第51回日本神経学会総会 2


 第51回日本神経学会総会2日目です。日頃お世話になっている東京都健康長寿医療センターの石井賢二先生のアミロイドPETに関する講演を拝聴しようと思ったのですが、会場が満員で入れず、モニター会場も満席、断念しました... 神経学会総会は早めに動かないとダメですね。同時に行われていた画像のセッションを聞きました。最先端の発表が多かったのですが、VSRADや3DSSPといったフリーの統計画像ソフトを使用した研究がいくつかありました。神経学会では統計画像だけ提示することが多くなっていますが、生の画像を出してほしいです。
 私はポスターでアデノシンA1受容体の加齢変化について報告しました。A2A受容体では加齢変化が観察できなかったのですが、A1は加齢により減少しました。DBSのポスターでは、non-motorの影響に関する研究が多く見られました。

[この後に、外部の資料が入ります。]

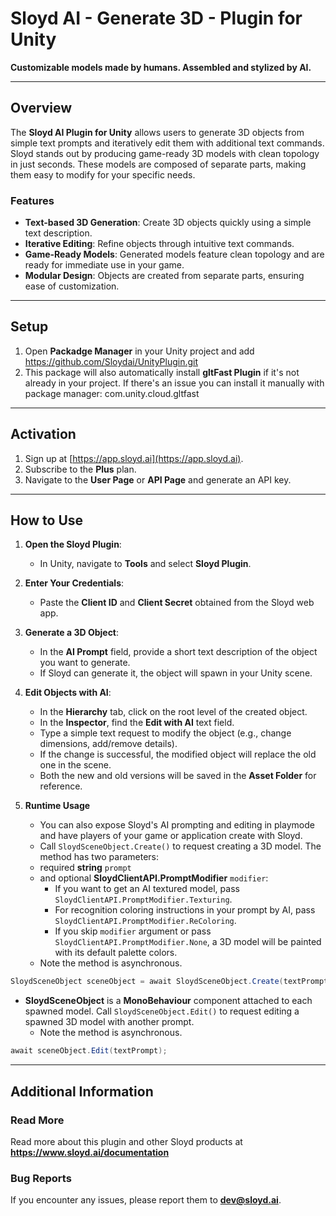 # Sloyd AI - Generate 3D - Plugin for Unity  

**Customizable models made by humans. Assembled and stylized by AI.**  

---  

## Overview  
The **Sloyd AI Plugin for Unity** allows users to generate 3D objects from simple text prompts and iteratively edit them with additional text commands. Sloyd stands out by producing game-ready 3D models with clean topology in just seconds. These models are composed of separate parts, making them easy to modify for your specific needs.  

### Features  
- **Text-based 3D Generation**: Create 3D objects quickly using a simple text description.  
- **Iterative Editing**: Refine objects through intuitive text commands.  
- **Game-Ready Models**: Generated models feature clean topology and are ready for immediate use in your game.  
- **Modular Design**: Objects are created from separate parts, ensuring ease of customization.  

---  

## Setup  
1. Open **Packadge Manager** in your Unity project and add https://github.com/Sloydai/UnityPlugin.git
2. This package will also automatically install **gltFast Plugin** if it's not already in your project. If there's an issue you can install it manually with package manager: com.unity.cloud.gltfast 

---  

## Activation  
1. Sign up at [https://app.sloyd.ai](https://app.sloyd.ai).  
2. Subscribe to the **Plus** plan.  
3. Navigate to the **User Page** or **API Page** and generate an API key.  

---  

## How to Use  
1. **Open the Sloyd Plugin**:  
   - In Unity, navigate to **Tools** and select **Sloyd Plugin**.  

2. **Enter Your Credentials**:  
   - Paste the **Client ID** and **Client Secret** obtained from the Sloyd web app.  

3. **Generate a 3D Object**:  
   - In the **AI Prompt** field, provide a short text description of the object you want to generate.  
   - If Sloyd can generate it, the object will spawn in your Unity scene.  

4. **Edit Objects with AI**:  
   - In the **Hierarchy** tab, click on the root level of the created object.  
   - In the **Inspector**, find the **Edit with AI** text field.  
   - Type a simple text request to modify the object (e.g., change dimensions, add/remove details).  
   - If the change is successful, the modified object will replace the old one in the scene.  
   - Both the new and old versions will be saved in the **Asset Folder** for reference.  

5. **Runtime Usage**
   - You can also expose Sloyd's AI prompting and editing in playmode and have players of your game or application create with Sloyd.
   - Call `SloydSceneObject.Create()` to request creating a 3D model. The method has two parameters:
    - required **string** `prompt`
    - and optional **SloydClientAPI.PromptModifier** `modifier`:
      - If you want to get an AI textured model, pass `SloydClientAPI.PromptModifier.Texturing`.
      - For recognition coloring instructions in your prompt by AI, pass `SloydClientAPI.PromptModifier.ReColoring`.
      - If you skip `modifier` argument or pass `SloydClientAPI.PromptModifier.None`, a 3D model will be painted with its default palette colors.
   - Note the method is asynchronous. 
```csharp
SloydSceneObject sceneObject = await SloydSceneObject.Create(textPrompt, SloydClientAPI.PromptModifier.Texturing);
```
- **SloydSceneObject** is a **MonoBehaviour** component attached to each spawned model. Call `SloydSceneObject.Edit()` to request editing a spawned 3D model with another prompt.
   - Note the method is asynchronous.
```csharp
await sceneObject.Edit(textPrompt);
```
---  
## Additional Information

### Read More
Read more about this plugin and other Sloyd products at **https://www.sloyd.ai/documentation**

### Bug Reports  
If you encounter any issues, please report them to **[dev@sloyd.ai](mailto:dev@sloyd.ai)**.  
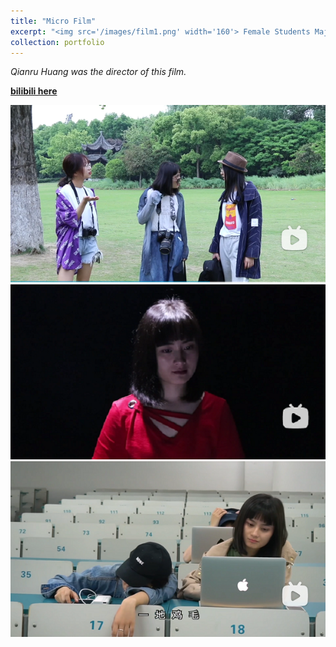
 ```yaml
---
title: "Micro Film"
excerpt: "<img src='/images/film1.png' width='160'> Female Students Majoring in Film Art "
collection: portfolio
--- 
```


*Qianru Huang was the director of this film.*

[**bilibili here**](https://www.bilibili.com/video/BV1AW411V77a?spm_id_from=333.999.0.0&vd_source=87bcc1173b38ca4592a0934cef5dc79)

<img src='/images/film1.png'>
<img src='/images/film2.png'>
<img src='/images/film3.png'>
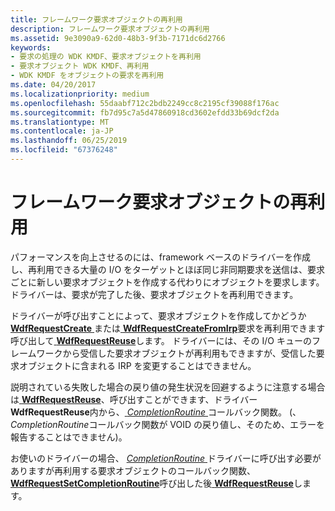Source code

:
 ```yaml
---
title: フレームワーク要求オブジェクトの再利用
description: フレームワーク要求オブジェクトの再利用
ms.assetid: 9e3090a9-62d0-48b3-9f3b-7171dc6d2766
keywords:
- 要求の処理の WDK KMDF、要求オブジェクトを再利用
- 要求オブジェクト WDK KMDF、再利用
- WDK KMDF をオブジェクトの要求を再利用
ms.date: 04/20/2017
ms.localizationpriority: medium
ms.openlocfilehash: 55daabf712c2bdb2249cc8c2195cf39088f176ac
ms.sourcegitcommit: fb7d95c7a5d47860918cd3602efdd33b69dcf2da
ms.translationtype: MT
ms.contentlocale: ja-JP
ms.lasthandoff: 06/25/2019
ms.locfileid: "67376248"
---
```

# <a name="reusing-framework-request-objects"></a>フレームワーク要求オブジェクトの再利用





パフォーマンスを向上させるのには、framework ベースのドライバーを作成し、再利用できる大量の I/O をターゲットとほぼ同じ非同期要求を送信は、要求ごとに新しい要求オブジェクトを作成する代わりにオブジェクトを要求します。 ドライバーは、要求が完了した後、要求オブジェクトを再利用できます。

ドライバーが呼び出すことによって、要求オブジェクトを作成してかどうか[ **WdfRequestCreate** ](https://docs.microsoft.com/windows-hardware/drivers/ddi/content/wdfrequest/nf-wdfrequest-wdfrequestcreate)または[ **WdfRequestCreateFromIrp**](https://docs.microsoft.com/windows-hardware/drivers/ddi/content/wdfrequest/nf-wdfrequest-wdfrequestcreatefromirp)要求を再利用できます呼び出して[ **WdfRequestReuse**](https://docs.microsoft.com/windows-hardware/drivers/ddi/content/wdfrequest/nf-wdfrequest-wdfrequestreuse)します。 ドライバーには、その I/O キューのフレームワークから受信した要求オブジェクトが再利用もできますが、受信した要求オブジェクトに含まれる IRP を変更することはできません。

説明されている失敗した場合の戻り値の発生状況を回避するように注意する場合は[ **WdfRequestReuse**](https://docs.microsoft.com/windows-hardware/drivers/ddi/content/wdfrequest/nf-wdfrequest-wdfrequestreuse)、呼び出すことができます、ドライバー **WdfRequestReuse**内から、[ *CompletionRoutine* ](https://docs.microsoft.com/windows-hardware/drivers/ddi/content/wdfrequest/nc-wdfrequest-evt_wdf_request_completion_routine)コールバック関数。 (、 *CompletionRoutine*コールバック関数が VOID の戻り値し、そのため、エラーを報告することはできません)。

お使いのドライバーの場合、 [ *CompletionRoutine* ](https://docs.microsoft.com/windows-hardware/drivers/ddi/content/wdfrequest/nc-wdfrequest-evt_wdf_request_completion_routine)ドライバーに呼び出す必要がありますが再利用する要求オブジェクトのコールバック関数、 [ **WdfRequestSetCompletionRoutine**](https://docs.microsoft.com/windows-hardware/drivers/ddi/content/wdfrequest/nf-wdfrequest-wdfrequestsetcompletionroutine)呼び出した後[ **WdfRequestReuse**](https://docs.microsoft.com/windows-hardware/drivers/ddi/content/wdfrequest/nf-wdfrequest-wdfrequestreuse)します。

 イブニングセミナーでは、慶応大学星野晴彦先生と荏原病院長尾毅彦先生による脳梗塞の抗血栓療法のディベートを聞きました。心原性脳塞栓では抗凝固療法、アテロームやラクナは抗血小板療法になります。WARSS studyはこちら。WASID studyはこちら。いずれもアスピリンの量が多いことにご注意。頭蓋内動脈狭窄例でのアスピリンとワーファリンの比較はこちら。ESPRIT studyはこちら。ACTIVE Wはこちら。心房細動例での一次予防において、CHADS2スコアでワーファリンの適応を決めることが推奨されますが、実は低リスクで本当にワーファリンが不要か、エビデンスがないようです。ACTIVE Aではアスピリン単独よりクロピドグレルとの併用の方が心原性脳塞栓の予防効果が高いことが示されましたが、ACTIVE Wと合わせると、やっぱりワーファリンに劣ります。しかし、therapeutic range(TTR)が悪い、すなわち、飲み忘れなどでコントロール不良の時期が多い人だと、ワーファリンの優位性がなくなります。この論文のコントロール不良は、効き過ぎも入っているので解釈には要注意。ワーファリンを服用しPT-INRが2.0以上なら、たとえ心原性脳塞栓になったとしても軽症で済む可能性が高くなります。冠動脈ステントが入っている心房細動例だと、アスピリン・クロピドグレル・ワーファリン三剤併用もやむなし... ワーファリンの投与方法は、初回に大量を投与し数日をおいて凝固能を測定、その結果から維持量を決定するLoading dose法と、初めから常用量に近い投与量を数日続け、凝固能をみながら維持量を決定するDaily dose法とがありますが、長尾先生は、Loading dose法は一時的に凝固能が低下しすぎるのでダメ、とのことでした。それから、PT試薬は、ISI 1.2以下。癌による凝固亢進のTrousseau syndromeはFDP高値。やっぱりdabigatranなど次世代の抗凝固療法が期待されます。